• [Source data]:

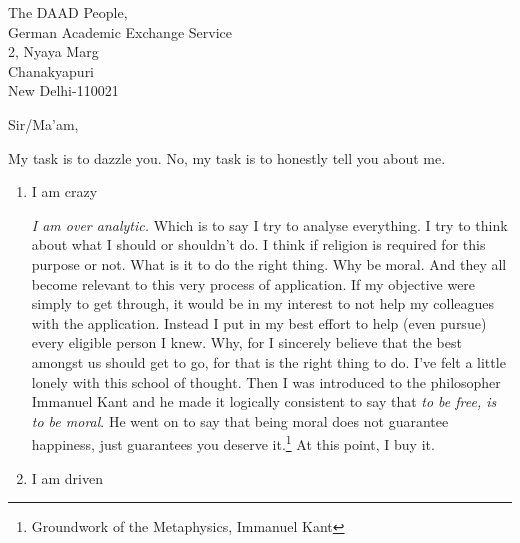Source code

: \documentclass{letter}
\begin{document}

\begin{letter}{The DAAD People,\\German Academic Exchange Service\\2, Nyaya Marg\\Chanakyapuri\\New Delhi-110021} %


\opening{Sir/Ma'am,}

My task is to dazzle you. No, my task is to honestly tell you about me. 

\begin{enumerate}
\item I am crazy

\emph{I am over analytic.} Which is to say I try to analyse everything. I try to think about what I should or shouldn't do. I think if religion is required for this purpose or not. What is it to do the right thing. Why be moral. And they all become relevant to this very process of application. If my objective were simply to get through, it would be in my interest to not help my colleagues with the application. Instead I put in my best effort to help (even pursue) every eligible person I knew. Why, for I sincerely believe that the best amongst us should get to go, for that is the right thing to do. I've felt a little lonely with this school of thought. Then I was introduced to the philosopher Immanuel Kant and he made it logically consistent to say that \emph{to be free, is to be moral}. He went on to say that being moral does not guarantee happiness, just guarantees you deserve it.\footnote{Groundwork of the Metaphysics, Immanuel Kant} At this point, I buy it.

\item I am driven


\end{enumerate}
\end{letter}
\end{document}
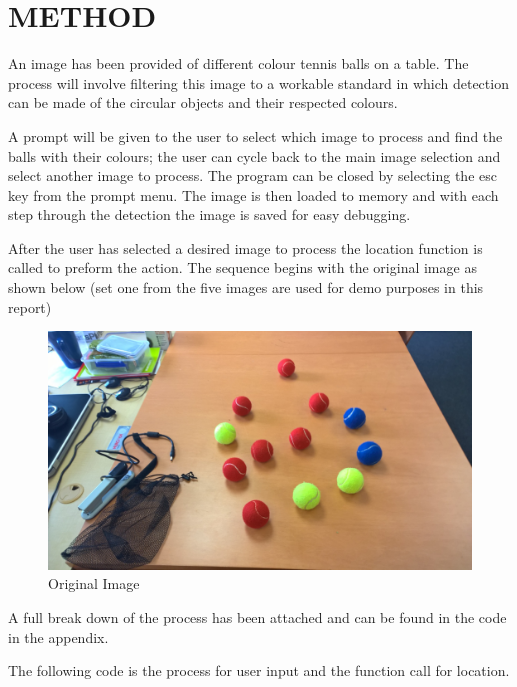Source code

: \documentclass[a4paper, 10pt]{article}
\begin{document}

\section{METHOD}

An image has been provided of different colour tennis balls on a table. The process will involve filtering this image to a workable standard in which detection can be made of the circular objects and their respected colours. 

A prompt will be given to the user to select which image to process and find the balls with their colours; the user can cycle back to the main image selection and select another image to process. The program can be closed by selecting the esc key from the prompt menu. The image is then loaded to memory and with each step through the detection the image is saved for easy debugging. 

After the user has selected a desired image to process the location function is called to preform the action. The sequence begins with the original image as shown below (set one from the five images are used for demo purposes in this report)

\begin{figure}[H]
  \includegraphics[width=\linewidth]{images/1}
  \caption{Original Image}
  \label{fig:Original Image}
\end{figure}

A full break down of the process has been attached and can be found in the code in the appendix.

The following code is the process for user input and the function call for location.
\end{document}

• [Exercise prompt]:
Quote the line that contains "The following code" and each line after it through the end of the data, exactly, leaving out everything else.

• [Reply]:
The following code is the process for user input and the function call for location.
\end{document}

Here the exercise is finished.